Dead Day Revolution Earworms


Dead Day Revolution is a band from Los Angeles. They have an LP out titled, “On Our Own.” The trio looks like your average tattooed dudes who might repair bikes for a living. But their album, produced by Larry Goetz, has a vibe that could be summed up as ‘We are ghoul rockers.’ Lots of references to being afraid of the sunlight, it seems. But the vocals are strong enough to pull it off. It’s not corny like Wednesday 13. “Wait,” for example, seems to have a strong Echo and the Bunnymen influence. It definitely made me think of “The Killing Moon.” And that’s never a bad thing.

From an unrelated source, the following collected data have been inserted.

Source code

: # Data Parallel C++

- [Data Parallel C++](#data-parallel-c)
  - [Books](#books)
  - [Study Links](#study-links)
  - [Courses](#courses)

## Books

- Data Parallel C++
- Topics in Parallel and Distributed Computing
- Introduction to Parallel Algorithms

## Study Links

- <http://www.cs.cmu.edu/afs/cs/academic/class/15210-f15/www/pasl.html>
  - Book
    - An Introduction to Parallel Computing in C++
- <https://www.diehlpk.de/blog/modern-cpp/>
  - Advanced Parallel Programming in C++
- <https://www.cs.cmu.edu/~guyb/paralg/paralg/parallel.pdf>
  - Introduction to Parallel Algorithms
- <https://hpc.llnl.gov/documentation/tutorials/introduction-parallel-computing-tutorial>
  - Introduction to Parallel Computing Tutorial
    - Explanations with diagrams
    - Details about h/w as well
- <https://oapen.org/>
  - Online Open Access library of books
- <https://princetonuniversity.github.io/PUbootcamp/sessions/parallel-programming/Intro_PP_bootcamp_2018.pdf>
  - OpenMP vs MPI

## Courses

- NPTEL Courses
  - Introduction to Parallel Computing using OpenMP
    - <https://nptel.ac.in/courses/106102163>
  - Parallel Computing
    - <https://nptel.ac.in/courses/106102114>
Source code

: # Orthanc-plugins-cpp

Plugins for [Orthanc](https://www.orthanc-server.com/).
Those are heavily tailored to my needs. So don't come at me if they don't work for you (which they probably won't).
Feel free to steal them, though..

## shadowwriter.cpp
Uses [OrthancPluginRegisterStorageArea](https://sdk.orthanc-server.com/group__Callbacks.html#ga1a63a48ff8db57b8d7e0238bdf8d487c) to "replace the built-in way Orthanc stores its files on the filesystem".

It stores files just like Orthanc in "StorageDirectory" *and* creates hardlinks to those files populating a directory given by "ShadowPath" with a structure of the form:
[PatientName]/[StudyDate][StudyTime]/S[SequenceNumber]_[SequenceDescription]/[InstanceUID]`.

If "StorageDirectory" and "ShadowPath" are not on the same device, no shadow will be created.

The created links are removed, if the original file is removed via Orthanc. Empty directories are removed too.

Fuck. With this paragraph break I thought I would be onto another song of theirs. Nope. Playing “Wait” again. Their other tunes are hit-or-miss for me but this one has some soul in Mike Sandoz’ pipes. He is channeling something far more emotional than the mere ‘morbidity is our wheelhouse’ shtick would suggest. (No, the band never said that quote. But I like to imagine that they put it on their resumes.) In contrast to the tough guy rock and roll bravado that pervades their other songs, “Wait” has the quality of desperate sincerity, like that of a man down on his knees praying to a god he may not even believe in. It’s a hand reaching out into the darkness, hoping that something reaches back. For me, it is their greatest moment.

Okay, so now that I got “Wait” out of my system, a few of their other songs:

On DDR’s Soundcloud page I listened to a live version of their song “Lonely Lady.” It evoked The Cult’s glory days but with Sandoz putting his own vocal twist on that proven classic rock sound. But it pales in comparison to “Vampyre Blues” which is perhaps their catchiest tune with a chorus of “Run, run, run, before I see the sun.”

You would probably think that my biggest gripe with Dead Day Revolution might be the campy nature of the lyrics. You would be wrong. As I played this song a second time, it conjured up an imagine of Buffy the Vampire Slayer’s bleached blond Spike. The cheeky leather-jacketed bloodsucker was driving a convertible while blasting Dead Day Revolution. Why? Most likely because I’ve been spending too much time on Netflix. Or perhaps the music supervisor of my daydreams realizes that DDR writes songs for monsters who have a taste for fun and not for those who take their evil too seriously. No, “Vampyre Blues” is not for the Nosferatu crowd.

The amped up studio version of this song (on their ReverbNation page) makes the best use of drummer Skeeter Joplin’s popping snare and Cristian Sturba’s driving bass. But it‘s worth mentioning, for the sake of variety, there is an acoustic sad bastard variation on Soundcloud for all your existential staring into the abyss of a cup of black coffee at 2 am needs.

Anyway, back to what I was saying about the lyrics. No, their campy nature doesn’t bother me. I can’t place my finger on why but, of all things, it’s the band’s name that fucking gripes me. So, I’m not crazy about the name. Big deal. If that’s the largest complaint I can muster up, then they must be doing their job well. Take “Bury My Soul,” for example. It was the first song of theirs that I clicked on and it instantly reminded me of Black Rebel Motorcycle Club, another questionably named band I enjoy. There was a two hour long BRMC playlist I ran in the ground for a solid summer a few short years ago. Perhaps when Dead Day Revolution has another full length album out I will find myself running a playlist of theirs six feet into the ground too.